A edição especial da Suma está muito bonita em capa dura e com um projeto gráfico sensacional. Acho que a ideia é repetir o sucesso de outras coleções que eles iniciaram recentemente como a do H.G. Wells e a Biblioteca Stephen King. Só queria dar uma sugestão ao pessoal da editora: por que não colocar textos de apoio ou um prefácio especial escrito, sei lá, pelo Bráulio Tavares, que é uma pessoa que traduz materiais do Dick há anos. Entendi toda a proposta de trazer as obras do Dick com toda pompa, mas se não houver algo a mais, por que então fazer um material de luxo? Falando no Bráulio Tavares, a tradução está excelente. Fácil de ler e mesmo o livro sendo um pouco datado, a gente consegue pegar bem as expressões do período sem perder o nexo da história.
Esse já é o décimo livro do Dick que eu leio. E eu já li coisas realmente bizarras como Valis. Então posso dizer que conheço um pouco da escrita dele. Dick não segue muito "o manual" e tem uma escrita muito livre que vez ou outra incomoda os leitores. Ele é um autor cuja escrita acaba se tornando refém da história. Tudo gira em torno de qual a ideia que ele tem para a sua narrativa. Até mesmo os personagens podem ser deixados de lado para que o que ele imaginou em um primeiro momento ganhasse forma. Por essa razão é que alguns de seus críticos afirmam que Dick é péssimo no desenvolvimento de personagens. Eu discordo, mas tem algumas histórias onde ele peca nesse sentido. Aqui, ele escreve em terceira pessoa em algo que eu posso associar ao modelo de Pontos de Vista. Não é o sistema que estamos acostumados hoje porque, novamente, Dick não se prende a modelos estabelecidos. Mas, ele alterna entre três personagens: Vic, Raggle e Billy. E isso ele faz muito bem com boas passagens de um personagem para o outro que não comprometem a narrativa final.

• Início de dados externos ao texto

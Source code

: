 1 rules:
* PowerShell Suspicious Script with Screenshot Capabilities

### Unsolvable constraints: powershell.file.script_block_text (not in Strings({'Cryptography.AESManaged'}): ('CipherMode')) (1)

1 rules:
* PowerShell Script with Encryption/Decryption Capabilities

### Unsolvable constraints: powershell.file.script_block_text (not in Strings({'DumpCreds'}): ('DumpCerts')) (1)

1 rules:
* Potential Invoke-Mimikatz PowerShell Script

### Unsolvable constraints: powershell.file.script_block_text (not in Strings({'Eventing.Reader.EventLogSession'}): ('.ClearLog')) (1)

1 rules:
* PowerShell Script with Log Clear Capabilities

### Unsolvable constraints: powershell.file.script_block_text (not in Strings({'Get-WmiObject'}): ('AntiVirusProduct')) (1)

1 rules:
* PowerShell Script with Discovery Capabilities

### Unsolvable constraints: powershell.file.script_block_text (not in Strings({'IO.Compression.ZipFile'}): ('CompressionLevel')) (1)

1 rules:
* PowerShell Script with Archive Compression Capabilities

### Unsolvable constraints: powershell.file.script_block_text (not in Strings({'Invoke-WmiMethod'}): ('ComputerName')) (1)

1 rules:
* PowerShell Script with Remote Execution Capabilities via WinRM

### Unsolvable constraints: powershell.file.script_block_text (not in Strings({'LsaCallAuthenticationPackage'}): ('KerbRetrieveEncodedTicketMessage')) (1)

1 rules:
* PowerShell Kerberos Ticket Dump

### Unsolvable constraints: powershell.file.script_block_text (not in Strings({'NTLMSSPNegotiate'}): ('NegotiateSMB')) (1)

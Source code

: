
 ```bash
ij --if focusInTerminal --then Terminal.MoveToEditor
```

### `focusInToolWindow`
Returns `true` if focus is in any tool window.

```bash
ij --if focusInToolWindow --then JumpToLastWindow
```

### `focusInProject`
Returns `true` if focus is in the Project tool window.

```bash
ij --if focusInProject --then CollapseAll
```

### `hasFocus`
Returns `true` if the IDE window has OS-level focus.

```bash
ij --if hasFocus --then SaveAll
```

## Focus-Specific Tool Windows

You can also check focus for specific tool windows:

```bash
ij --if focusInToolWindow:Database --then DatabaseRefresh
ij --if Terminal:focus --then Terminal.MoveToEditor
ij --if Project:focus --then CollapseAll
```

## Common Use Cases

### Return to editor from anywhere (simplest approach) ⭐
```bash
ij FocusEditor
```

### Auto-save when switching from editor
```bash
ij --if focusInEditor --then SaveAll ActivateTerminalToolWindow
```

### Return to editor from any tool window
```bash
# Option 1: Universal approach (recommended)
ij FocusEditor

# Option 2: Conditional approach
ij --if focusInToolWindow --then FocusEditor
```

"Mas na Revista do consumidor eles estão sempre dizendo para a gente ficar atenta a fraudes, propaganda enganosa. Você sabe, roubo no peso das mercadorias, coisas assim. Talvez essa revista aí, a propaganda sobre essa Marilyn Monroe, seja só conversa fiada. Estão tentando fazer publicidade de uma atrizinha qualquer, fingindo que todo mundo a conhece, para que quando as pessoas ouvirem falar nela pela primeira vez digam "Ah, claro, aquela atriz famosa!". Bem, eu acho tudo que ela tem é um problema com as glândulas."
Os personagens realmente não são muito bem trabalhados. Apesar de ser uma trama que trabalha as relações entre os personagens eu senti que em alguns momentos ficou uma série de brechas na narrativa. Por exemplo, o autor poderia ter trabalhado de forma melhor o triângulo entre Junie, Raggle e Billy. Por mais que Billy não se importasse com Junie, o autor poderia ter criado uma tensão que geraria algumas situações intrigantes. O mesmo pode ser dito da parceria entre Vic e Raggle. Inicia-se um momento de investigação sobre o que está acontecendo na cidade onde eles vivem, mas as respostas acabam aparecendo de forma muito simples e previsível para o protagonista. Aqui eu senti em alguns momentos, Dick atuando como um deus ex machina para que a trama conseguisse se mover.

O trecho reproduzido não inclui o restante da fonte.